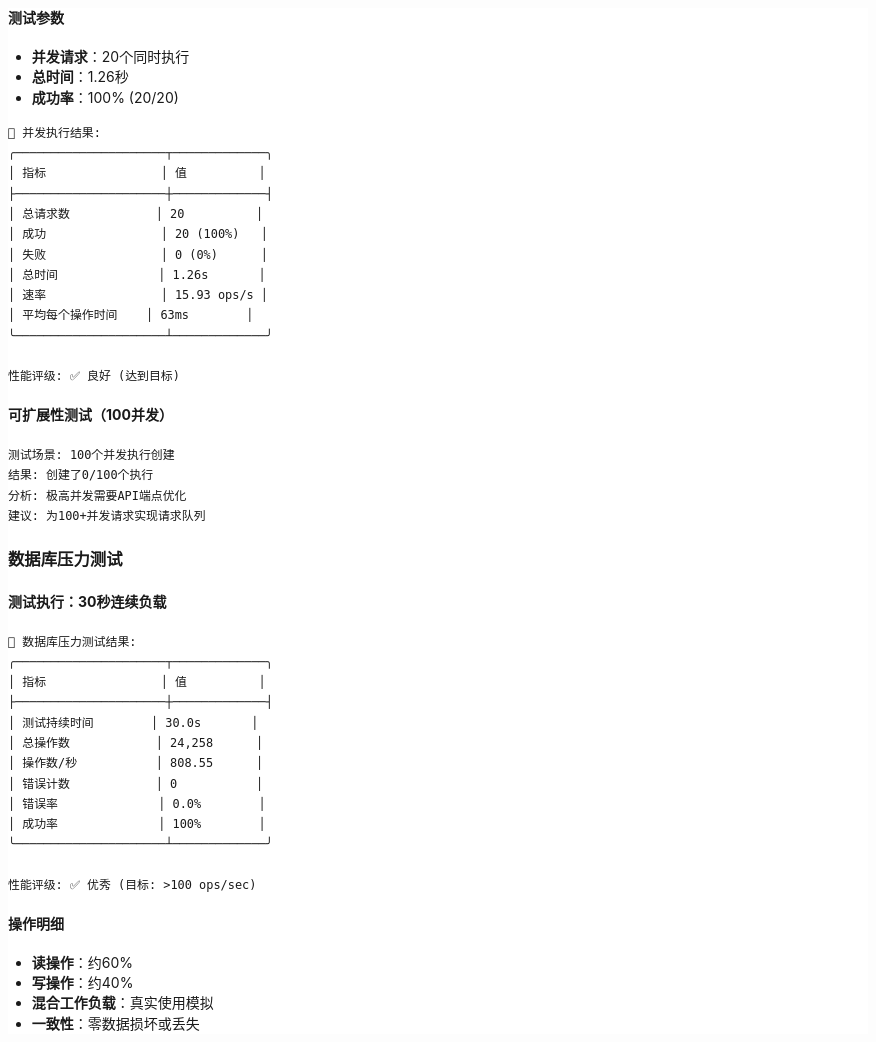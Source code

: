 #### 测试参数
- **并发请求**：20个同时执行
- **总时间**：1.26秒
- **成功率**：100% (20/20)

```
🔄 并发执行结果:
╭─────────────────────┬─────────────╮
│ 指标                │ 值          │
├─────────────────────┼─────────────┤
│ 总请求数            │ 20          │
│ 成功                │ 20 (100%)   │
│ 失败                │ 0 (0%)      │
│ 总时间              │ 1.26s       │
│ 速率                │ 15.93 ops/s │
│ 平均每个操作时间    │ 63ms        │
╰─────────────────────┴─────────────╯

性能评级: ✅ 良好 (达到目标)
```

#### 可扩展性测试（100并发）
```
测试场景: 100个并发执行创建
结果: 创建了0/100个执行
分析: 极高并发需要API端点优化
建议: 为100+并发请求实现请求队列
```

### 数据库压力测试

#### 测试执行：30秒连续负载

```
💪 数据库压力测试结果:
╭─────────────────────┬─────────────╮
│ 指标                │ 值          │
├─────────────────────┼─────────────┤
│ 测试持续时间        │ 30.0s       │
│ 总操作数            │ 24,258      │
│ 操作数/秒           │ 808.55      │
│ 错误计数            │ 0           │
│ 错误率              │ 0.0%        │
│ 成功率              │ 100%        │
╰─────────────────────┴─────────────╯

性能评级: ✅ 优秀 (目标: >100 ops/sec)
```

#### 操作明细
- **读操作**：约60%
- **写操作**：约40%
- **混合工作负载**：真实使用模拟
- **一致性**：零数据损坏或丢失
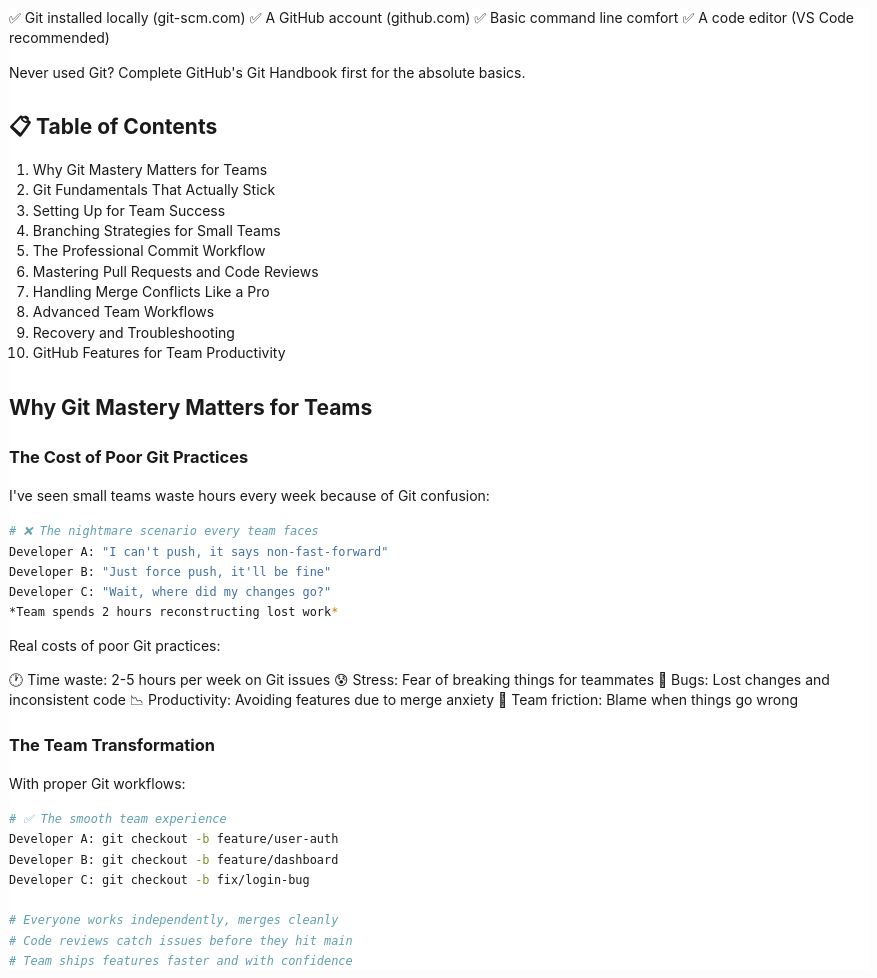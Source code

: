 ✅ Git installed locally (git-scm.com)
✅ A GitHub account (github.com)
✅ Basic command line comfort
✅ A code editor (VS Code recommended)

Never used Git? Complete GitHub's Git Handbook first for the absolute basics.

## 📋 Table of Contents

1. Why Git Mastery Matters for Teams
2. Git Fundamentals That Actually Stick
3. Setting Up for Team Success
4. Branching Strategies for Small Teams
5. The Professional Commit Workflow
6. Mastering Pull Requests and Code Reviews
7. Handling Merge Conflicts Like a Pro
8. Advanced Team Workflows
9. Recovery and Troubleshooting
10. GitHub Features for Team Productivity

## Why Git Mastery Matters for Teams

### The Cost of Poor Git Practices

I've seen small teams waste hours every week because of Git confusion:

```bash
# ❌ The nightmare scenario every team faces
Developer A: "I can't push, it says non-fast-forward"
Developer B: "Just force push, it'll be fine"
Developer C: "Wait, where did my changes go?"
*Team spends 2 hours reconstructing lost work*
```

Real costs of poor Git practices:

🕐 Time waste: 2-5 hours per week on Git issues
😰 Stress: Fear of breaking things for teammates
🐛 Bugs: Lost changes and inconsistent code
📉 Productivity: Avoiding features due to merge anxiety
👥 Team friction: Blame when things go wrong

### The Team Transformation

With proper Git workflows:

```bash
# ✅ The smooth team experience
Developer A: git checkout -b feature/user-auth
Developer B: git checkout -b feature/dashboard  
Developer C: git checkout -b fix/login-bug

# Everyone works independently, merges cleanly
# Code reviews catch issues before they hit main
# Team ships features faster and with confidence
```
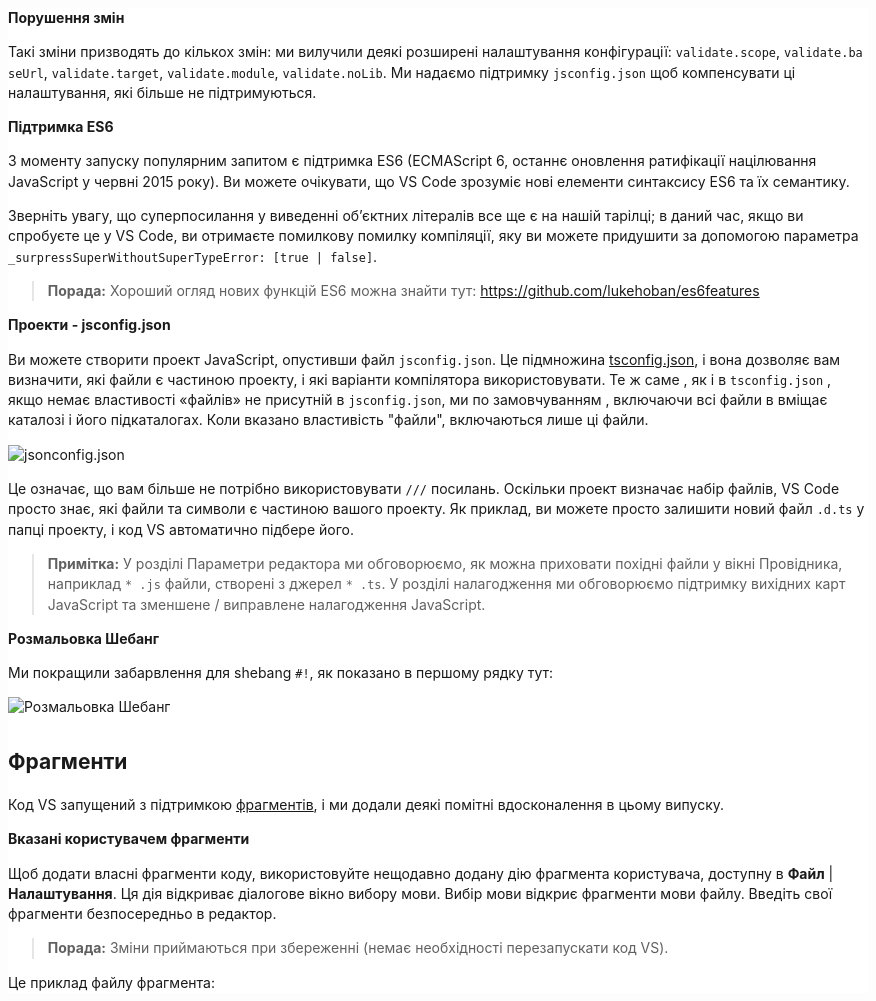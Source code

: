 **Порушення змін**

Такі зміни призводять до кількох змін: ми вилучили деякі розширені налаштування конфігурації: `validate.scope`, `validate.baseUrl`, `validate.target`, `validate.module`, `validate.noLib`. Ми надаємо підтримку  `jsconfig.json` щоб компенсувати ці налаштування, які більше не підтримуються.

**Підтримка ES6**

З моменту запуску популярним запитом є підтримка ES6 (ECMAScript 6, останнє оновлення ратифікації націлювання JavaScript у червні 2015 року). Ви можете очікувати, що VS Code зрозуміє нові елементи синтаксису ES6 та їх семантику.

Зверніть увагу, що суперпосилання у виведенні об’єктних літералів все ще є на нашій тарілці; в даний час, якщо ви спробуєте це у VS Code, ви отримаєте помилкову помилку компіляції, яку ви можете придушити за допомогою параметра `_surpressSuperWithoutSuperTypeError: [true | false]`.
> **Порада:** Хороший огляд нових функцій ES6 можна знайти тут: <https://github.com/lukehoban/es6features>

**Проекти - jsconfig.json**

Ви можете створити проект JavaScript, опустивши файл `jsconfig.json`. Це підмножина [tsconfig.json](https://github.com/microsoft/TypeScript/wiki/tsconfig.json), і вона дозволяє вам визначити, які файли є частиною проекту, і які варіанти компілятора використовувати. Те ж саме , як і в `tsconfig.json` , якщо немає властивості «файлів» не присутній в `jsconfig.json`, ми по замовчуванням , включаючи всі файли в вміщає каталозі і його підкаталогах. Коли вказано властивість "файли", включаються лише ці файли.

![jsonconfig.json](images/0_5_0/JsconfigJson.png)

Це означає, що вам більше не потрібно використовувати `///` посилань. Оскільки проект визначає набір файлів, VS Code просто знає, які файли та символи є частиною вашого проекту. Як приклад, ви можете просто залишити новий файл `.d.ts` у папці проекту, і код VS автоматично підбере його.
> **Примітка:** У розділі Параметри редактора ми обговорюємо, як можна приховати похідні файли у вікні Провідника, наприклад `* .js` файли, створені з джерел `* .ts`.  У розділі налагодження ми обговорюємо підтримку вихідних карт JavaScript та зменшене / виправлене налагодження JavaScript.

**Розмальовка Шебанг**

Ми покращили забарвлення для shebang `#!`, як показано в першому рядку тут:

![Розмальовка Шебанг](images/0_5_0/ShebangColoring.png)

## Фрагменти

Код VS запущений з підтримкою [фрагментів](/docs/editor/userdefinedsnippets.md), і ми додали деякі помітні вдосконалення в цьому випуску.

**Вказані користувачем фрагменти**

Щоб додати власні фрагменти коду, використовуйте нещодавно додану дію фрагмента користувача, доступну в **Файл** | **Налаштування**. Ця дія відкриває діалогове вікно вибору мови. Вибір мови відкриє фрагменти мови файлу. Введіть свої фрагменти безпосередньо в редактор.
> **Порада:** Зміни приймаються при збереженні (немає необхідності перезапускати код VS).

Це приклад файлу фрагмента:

_ _ _ _ _

**Directions:** Give the number of lines in the listing above that hold the string "images", with nothing else.

**Solution below:** 2